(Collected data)
........

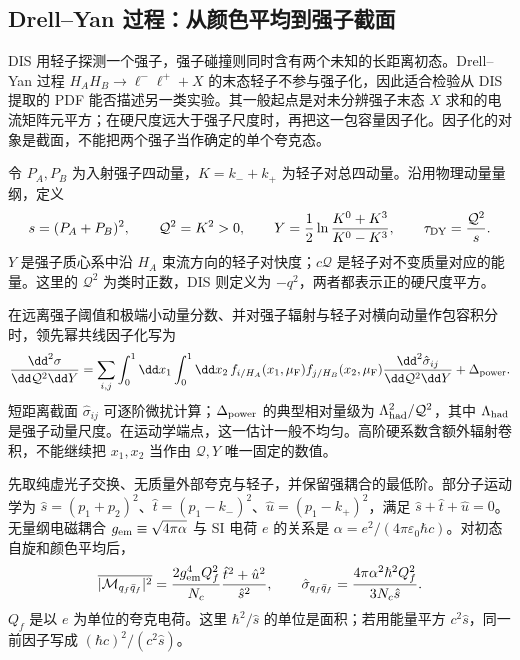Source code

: \subsection{Drell--Yan 过程：从颜色平均到强子截面}
\label{sec:qcd-drell-yan-applications}

DIS 用轻子探测一个强子，强子碰撞则同时含有两个未知的长距离初态。Drell--Yan 过程 $H_AH_B\to\ell^-\ell^++X$ 的末态轻子不参与强子化，因此适合检验从 DIS 提取的 PDF 能否描述另一类实验。其一般起点是对未分辨强子末态 $X$ 求和的电流矩阵元平方；在硬尺度远大于强子尺度时，再把这一包容量因子化。因子化的对象是截面，不能把两个强子当作确定的单个夸克态。

令 $P_A,P_B$ 为入射强子四动量，$K=k_-+k_+$ 为轻子对总四动量。沿用物理动量量纲，定义
\begin{equation}
 s=(P_A+P_B)^2,\qquad \mathcal Q^2=K^2>0,\qquad
 Y=\frac12\ln\frac{K^0+K^3}{K^0-K^3},\qquad
 \tau_{\rm DY}=\frac{\mathcal Q^2}{s}.
 \label{eq:dy-observables}
\end{equation}
$Y$ 是强子质心系中沿 $H_A$ 束流方向的轻子对快度；$c\mathcal Q$ 是轻子对不变质量对应的能量。这里的 $\mathcal Q^2$ 为类时正数，DIS 则定义为 $-q^2$，两者都表示正的硬尺度平方。

在远离强子阈值和极端小动量分数、并对强子辐射与轻子对横向动量作包容积分时，领先幂共线因子化写为
\begin{equation}
 \frac{\dd^2\sigma}{\dd\mathcal Q^2\dd Y}
 =\sum_{i,j}\int_0^1\dd x_1\int_0^1\dd x_2\,
 f_{i/H_A}(x_1,\mu_{\rm F})f_{j/H_B}(x_2,\mu_{\rm F})
 \frac{\dd^2\hat\sigma_{ij}}{\dd\mathcal Q^2\dd Y}
 +\Delta_{\rm power}.
 \label{eq:dy-factorization}
\end{equation}
短距离截面 $\hat\sigma_{ij}$ 可逐阶微扰计算；$\Delta_{\rm power}$ 的典型相对量级为 $\Lambda_{\rm had}^2/\mathcal Q^2$，其中 $\Lambda_{\rm had}$ 是强子动量尺度。在运动学端点，这一估计一般不均匀。高阶硬系数含额外辐射卷积，不能继续把 $x_1,x_2$ 当作由 $\mathcal Q,Y$ 唯一固定的数值。

先取纯虚光子交换、无质量外部夸克与轻子，并保留强耦合的最低阶。部分子运动学为 $\hat s=(p_1+p_2)^2$、$\hat t=(p_1-k_-)^2$、$\hat u=(p_1-k_+)^2$，满足 $\hat s+\hat t+\hat u=0$。无量纲电磁耦合 $g_{\rm em}\equiv\sqrt{4\pi\alpha}$ 与 SI 电荷 $e$ 的关系是 $\alpha=e^2/(4\pi\varepsilon_0\hbar c)$。对初态自旋和颜色平均后，
\begin{equation}
 \overline{|\mathcal M_{q_f\bar q_f}|^2}
 =\frac{2g_{\rm em}^4Q_f^2}{N_c}
 \frac{\hat t^2+\hat u^2}{\hat s^2},\qquad
 \hat\sigma_{q_f\bar q_f}
 =\frac{4\pi\alpha^2\hbar^2Q_f^2}{3N_c\hat s}.
 \label{eq:dy-born-partonic}
\end{equation}
$Q_f$ 是以 $e$ 为单位的夸克电荷。这里 $\hbar^2/\hat s$ 的单位是面积；若用能量平方 $c^2\hat s$，同一前因子写成 $(\hbar c)^2/(c^2\hat s)$。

........

■ **What is needed**
What lines of the data contain the string "mathcal"? List them.

■ **Output for this task**
 s=(P_A+P_B)^2,\qquad \mathcal Q^2=K^2>0,\qquad
 \tau_{\rm DY}=\frac{\mathcal Q^2}{s}.
$Y$ 是强子质心系中沿 $H_A$ 束流方向的轻子对快度；$c\mathcal Q$ 是轻子对不变质量对应的能量。这里的 $\mathcal Q^2$ 为类时正数，DIS 则定义为 $-q^2$，两者都表示正的硬尺度平方。
 \frac{\dd^2\sigma}{\dd\mathcal Q^2\dd Y}
 \frac{\dd^2\hat\sigma_{ij}}{\dd\mathcal Q^2\dd Y}
短距离截面 $\hat\sigma_{ij}$ 可逐阶微扰计算；$\Delta_{\rm power}$ 的典型相对量级为 $\Lambda_{\rm had}^2/\mathcal Q^2$，其中 $\Lambda_{\rm had}$ 是强子动量尺度。在运动学端点，这一估计一般不均匀。高阶硬系数含额外辐射卷积，不能继续把 $x_1,x_2$ 当作由 $\mathcal Q,Y$ 唯一固定的数值。
 \overline{|\mathcal M_{q_f\bar q_f}|^2}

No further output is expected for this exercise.